America dropped two atomic bombs on the Japanese cities of Hiroshima and Nagasaki in 1945. Most Americans have probably succeeded in forgetting this, if they ever knew it, but it is highly unlikely the Japanese have forgotten it.
You do not cease to be yourself when you become president of the United States. Obama had a clear run in his election to the Senate; his opponent withdrew unexpectedly at the last moment, leaving him unopposed. (Remember Napoleon’s demand of all the generals he appointed that they be lucky.)
Diplomatic protocol does not demand that any head of state should bow to any other head of state. Was Obama’s action a momentary oversight, practicing what he knew was a local form of courtesy, or was it deliberate?
Obama’s first action has to be to maintain, and even increase, the power he has; if he becomes powerless he can do nothing. This would come naturally to the little Luo, a member of the minority tribe in Kenya. Having allied himself to the most powerful groups around, he must then begin to increase the area of his own action independently of them, while continuing to keep them at least propitiated. So much is simple realpolitik.

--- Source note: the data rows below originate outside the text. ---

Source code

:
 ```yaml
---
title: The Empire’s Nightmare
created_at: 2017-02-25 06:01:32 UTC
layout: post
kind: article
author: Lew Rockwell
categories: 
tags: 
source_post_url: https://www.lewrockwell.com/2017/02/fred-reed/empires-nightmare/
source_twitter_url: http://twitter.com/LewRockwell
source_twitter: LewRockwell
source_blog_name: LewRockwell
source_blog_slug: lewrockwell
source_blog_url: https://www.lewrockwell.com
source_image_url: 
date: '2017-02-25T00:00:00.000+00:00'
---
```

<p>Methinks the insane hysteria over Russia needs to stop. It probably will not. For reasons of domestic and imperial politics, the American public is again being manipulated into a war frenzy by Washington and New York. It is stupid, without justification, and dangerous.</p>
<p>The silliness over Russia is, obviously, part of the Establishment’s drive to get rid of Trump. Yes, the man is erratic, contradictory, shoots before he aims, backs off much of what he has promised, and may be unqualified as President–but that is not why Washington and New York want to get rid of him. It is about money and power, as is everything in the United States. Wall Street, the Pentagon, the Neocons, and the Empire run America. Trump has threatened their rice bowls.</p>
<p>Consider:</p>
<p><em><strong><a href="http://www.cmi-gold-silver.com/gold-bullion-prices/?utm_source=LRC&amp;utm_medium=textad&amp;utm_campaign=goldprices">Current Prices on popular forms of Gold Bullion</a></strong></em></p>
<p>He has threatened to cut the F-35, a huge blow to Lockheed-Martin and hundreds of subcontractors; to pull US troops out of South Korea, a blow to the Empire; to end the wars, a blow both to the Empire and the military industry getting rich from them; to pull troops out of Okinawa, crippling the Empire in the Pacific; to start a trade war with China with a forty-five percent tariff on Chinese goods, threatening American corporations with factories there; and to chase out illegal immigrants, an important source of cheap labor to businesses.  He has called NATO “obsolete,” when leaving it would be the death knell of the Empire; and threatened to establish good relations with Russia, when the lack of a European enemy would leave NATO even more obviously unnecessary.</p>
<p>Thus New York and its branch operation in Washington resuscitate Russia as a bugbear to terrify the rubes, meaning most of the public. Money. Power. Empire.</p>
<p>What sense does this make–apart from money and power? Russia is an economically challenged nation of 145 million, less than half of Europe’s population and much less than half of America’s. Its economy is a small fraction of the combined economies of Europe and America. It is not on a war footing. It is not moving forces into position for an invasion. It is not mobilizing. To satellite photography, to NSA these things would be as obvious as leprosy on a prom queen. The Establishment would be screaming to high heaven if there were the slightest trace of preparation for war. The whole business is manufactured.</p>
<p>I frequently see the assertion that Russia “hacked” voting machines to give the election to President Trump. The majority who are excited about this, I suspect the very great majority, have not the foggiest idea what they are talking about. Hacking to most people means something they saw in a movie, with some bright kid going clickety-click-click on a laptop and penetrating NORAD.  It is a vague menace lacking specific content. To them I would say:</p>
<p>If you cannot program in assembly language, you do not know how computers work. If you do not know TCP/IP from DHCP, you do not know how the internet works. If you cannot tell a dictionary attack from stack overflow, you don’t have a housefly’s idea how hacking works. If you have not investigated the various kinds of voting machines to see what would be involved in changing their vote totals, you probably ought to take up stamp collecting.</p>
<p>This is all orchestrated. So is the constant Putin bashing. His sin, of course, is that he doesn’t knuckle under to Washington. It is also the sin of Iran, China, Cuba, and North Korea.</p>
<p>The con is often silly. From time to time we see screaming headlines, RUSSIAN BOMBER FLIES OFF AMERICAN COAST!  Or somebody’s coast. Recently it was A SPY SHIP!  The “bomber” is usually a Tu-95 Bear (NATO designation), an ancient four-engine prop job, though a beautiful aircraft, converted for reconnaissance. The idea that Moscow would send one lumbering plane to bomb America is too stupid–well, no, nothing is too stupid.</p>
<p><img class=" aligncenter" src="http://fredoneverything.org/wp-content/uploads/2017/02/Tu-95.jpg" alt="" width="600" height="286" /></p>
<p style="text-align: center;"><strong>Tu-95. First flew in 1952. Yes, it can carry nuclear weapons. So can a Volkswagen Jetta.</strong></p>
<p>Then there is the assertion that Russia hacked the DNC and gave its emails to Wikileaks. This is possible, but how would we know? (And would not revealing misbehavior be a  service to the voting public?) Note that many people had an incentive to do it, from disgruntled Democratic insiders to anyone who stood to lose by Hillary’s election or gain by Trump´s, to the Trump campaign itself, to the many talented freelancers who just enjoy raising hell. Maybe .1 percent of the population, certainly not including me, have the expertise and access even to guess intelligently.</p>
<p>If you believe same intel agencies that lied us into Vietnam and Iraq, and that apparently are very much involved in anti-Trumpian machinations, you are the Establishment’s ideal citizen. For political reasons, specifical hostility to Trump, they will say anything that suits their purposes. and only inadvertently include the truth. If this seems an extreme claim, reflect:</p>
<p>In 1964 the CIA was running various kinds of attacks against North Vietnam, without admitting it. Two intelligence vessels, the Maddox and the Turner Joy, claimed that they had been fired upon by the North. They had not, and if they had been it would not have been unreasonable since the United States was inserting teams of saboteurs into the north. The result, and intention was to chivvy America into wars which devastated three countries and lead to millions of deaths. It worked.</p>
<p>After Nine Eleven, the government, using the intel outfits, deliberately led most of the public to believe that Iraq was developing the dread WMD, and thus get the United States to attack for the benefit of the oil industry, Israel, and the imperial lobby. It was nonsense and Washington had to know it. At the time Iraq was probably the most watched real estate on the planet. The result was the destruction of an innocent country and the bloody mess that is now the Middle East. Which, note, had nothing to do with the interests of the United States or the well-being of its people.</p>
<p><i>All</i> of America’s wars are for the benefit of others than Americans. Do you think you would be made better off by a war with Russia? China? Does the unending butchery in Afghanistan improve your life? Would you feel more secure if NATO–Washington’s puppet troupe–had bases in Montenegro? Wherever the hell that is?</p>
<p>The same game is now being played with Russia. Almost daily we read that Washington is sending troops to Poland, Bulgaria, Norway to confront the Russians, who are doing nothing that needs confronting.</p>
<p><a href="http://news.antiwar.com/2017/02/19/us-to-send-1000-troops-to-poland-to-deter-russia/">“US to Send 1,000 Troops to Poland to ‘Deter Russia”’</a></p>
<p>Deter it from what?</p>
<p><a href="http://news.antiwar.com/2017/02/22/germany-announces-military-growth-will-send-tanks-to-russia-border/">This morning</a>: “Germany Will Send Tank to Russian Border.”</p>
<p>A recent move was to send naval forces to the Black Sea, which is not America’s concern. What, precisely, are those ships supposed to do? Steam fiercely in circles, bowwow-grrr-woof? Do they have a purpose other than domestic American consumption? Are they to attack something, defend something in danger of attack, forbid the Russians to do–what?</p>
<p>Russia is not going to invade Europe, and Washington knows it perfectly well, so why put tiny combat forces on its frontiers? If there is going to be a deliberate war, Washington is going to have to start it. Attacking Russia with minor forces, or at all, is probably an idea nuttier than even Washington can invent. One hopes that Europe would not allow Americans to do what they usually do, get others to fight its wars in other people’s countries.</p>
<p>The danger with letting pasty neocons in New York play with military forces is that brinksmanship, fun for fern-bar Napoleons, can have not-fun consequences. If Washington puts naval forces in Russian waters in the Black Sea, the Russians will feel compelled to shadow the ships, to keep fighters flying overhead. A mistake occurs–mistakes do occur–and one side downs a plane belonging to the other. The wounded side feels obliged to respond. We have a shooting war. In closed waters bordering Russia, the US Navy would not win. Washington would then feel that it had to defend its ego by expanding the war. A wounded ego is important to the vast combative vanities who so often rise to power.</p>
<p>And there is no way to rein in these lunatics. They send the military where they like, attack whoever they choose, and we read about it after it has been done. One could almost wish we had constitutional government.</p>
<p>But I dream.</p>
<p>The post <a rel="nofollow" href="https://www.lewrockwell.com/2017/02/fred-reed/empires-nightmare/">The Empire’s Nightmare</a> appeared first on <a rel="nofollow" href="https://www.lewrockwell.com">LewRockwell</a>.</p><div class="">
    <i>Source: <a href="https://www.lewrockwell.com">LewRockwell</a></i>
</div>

I have often suspected that Obama may have the art of leading from behind. How does that work? Well, for example, the problem of graphic depictions of American brutality to conquered and imprisoned nations may arise. The trick is to keep the subject alive by occasional statements that these pictures can not be allowed to be made public, thus leaving the public to use their own imagination on just how awful the depictions might be, and leaving the busy army of hackers and diggers up of unsuspected corpses to get going on finding the actual videos or at least graphic descriptions of them. If public knowledge and outcry become overwhelming, you then pass the entire problem to a public prosecutor or independent investigator, and make clear the administration has zero control over them. You’ve done your best.